##### Data to use #####

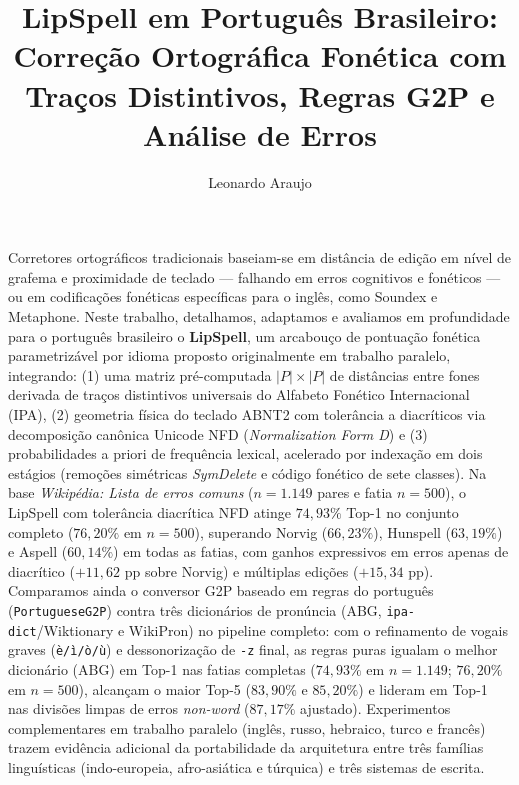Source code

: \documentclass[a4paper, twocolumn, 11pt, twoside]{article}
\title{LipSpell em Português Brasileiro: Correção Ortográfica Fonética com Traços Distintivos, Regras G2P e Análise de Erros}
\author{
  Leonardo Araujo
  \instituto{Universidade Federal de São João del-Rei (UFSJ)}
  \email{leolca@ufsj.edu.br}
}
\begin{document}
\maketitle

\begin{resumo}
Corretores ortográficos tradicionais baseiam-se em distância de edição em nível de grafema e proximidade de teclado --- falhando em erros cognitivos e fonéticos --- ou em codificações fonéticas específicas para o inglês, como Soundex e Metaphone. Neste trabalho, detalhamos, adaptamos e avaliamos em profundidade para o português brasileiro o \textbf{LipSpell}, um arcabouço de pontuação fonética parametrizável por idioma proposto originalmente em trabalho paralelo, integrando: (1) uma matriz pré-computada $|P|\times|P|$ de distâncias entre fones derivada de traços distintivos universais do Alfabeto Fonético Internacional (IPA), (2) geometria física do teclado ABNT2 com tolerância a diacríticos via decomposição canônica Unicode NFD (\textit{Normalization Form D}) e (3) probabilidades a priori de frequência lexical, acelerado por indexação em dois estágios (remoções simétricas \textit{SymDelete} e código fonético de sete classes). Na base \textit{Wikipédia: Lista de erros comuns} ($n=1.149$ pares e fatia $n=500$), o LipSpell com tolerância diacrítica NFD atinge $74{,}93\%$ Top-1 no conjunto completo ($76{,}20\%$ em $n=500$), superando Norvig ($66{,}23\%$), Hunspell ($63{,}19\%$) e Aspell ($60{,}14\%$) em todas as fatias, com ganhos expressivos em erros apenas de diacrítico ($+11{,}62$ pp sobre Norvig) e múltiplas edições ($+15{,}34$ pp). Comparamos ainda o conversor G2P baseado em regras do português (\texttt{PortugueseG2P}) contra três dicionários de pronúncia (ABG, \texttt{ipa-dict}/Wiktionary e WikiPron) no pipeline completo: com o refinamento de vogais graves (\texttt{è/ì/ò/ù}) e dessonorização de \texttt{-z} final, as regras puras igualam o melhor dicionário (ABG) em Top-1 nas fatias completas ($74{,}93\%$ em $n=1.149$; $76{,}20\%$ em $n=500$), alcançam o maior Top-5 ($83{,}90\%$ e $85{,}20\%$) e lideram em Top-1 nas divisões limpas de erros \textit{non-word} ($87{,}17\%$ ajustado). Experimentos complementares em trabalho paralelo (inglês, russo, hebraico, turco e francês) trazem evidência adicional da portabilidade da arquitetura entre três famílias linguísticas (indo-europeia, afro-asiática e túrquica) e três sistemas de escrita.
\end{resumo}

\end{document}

#####
##### Data to use #####

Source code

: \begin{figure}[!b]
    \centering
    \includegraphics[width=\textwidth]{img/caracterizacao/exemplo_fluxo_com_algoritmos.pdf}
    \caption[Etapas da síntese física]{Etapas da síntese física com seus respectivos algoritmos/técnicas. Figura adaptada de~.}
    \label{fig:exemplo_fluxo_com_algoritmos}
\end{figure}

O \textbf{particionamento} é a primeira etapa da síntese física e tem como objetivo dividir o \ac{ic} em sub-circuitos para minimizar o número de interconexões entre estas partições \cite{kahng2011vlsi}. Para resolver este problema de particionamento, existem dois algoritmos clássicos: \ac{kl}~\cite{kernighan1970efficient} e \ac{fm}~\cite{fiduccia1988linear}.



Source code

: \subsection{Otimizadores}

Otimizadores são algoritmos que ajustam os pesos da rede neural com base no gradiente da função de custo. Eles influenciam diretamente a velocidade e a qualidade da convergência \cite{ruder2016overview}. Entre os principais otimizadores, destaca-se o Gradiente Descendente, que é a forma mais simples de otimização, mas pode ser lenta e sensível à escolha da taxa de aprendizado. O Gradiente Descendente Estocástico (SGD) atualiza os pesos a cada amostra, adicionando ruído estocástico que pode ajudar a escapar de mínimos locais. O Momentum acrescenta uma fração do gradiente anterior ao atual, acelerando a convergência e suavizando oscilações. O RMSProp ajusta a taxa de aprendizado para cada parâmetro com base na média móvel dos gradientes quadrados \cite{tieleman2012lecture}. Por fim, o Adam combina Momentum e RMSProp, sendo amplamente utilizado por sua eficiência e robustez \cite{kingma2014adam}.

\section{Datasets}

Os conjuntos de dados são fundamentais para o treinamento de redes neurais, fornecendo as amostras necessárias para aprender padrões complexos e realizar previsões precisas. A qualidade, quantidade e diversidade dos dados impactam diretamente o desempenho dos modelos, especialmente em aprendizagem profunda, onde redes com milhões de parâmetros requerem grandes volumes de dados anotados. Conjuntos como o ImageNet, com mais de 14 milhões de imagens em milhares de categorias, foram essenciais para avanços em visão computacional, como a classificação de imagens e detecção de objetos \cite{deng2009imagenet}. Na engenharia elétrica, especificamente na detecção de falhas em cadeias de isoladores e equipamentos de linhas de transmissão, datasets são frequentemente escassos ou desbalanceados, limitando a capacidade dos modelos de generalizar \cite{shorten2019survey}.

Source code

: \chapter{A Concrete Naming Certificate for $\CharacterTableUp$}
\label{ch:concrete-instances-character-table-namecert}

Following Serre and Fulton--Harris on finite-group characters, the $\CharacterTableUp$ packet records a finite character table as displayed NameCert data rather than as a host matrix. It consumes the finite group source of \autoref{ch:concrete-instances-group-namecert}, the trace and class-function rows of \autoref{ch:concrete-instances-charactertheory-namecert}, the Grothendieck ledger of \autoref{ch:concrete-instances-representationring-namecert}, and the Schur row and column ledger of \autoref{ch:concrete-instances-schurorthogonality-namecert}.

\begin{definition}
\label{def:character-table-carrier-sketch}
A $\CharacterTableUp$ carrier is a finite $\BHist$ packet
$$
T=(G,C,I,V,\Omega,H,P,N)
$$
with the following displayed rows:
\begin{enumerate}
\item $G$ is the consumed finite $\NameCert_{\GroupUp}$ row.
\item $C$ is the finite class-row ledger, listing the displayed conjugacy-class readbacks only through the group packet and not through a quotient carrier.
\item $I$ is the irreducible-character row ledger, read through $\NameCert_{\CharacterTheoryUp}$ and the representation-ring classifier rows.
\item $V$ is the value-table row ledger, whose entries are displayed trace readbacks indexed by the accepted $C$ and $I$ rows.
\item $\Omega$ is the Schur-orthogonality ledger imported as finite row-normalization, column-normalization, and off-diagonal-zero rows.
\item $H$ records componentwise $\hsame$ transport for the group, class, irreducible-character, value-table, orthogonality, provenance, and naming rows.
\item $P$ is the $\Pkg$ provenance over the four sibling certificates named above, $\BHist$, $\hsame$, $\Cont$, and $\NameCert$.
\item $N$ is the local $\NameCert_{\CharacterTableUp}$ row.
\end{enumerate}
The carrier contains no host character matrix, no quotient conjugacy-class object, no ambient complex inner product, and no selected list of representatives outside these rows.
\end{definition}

#####

Task to complete:
Lines to set down from above: the line with "T=(G,C,I,V,\Omega,H,P,N)", the line with "is the consumed", and every line between, each exactly as written.

Answer:
T=(G,C,I,V,\Omega,H,P,N)
$$
with the following displayed rows:
\begin{enumerate}
\item $G$ is the consumed finite $\NameCert_{\GroupUp}$ row.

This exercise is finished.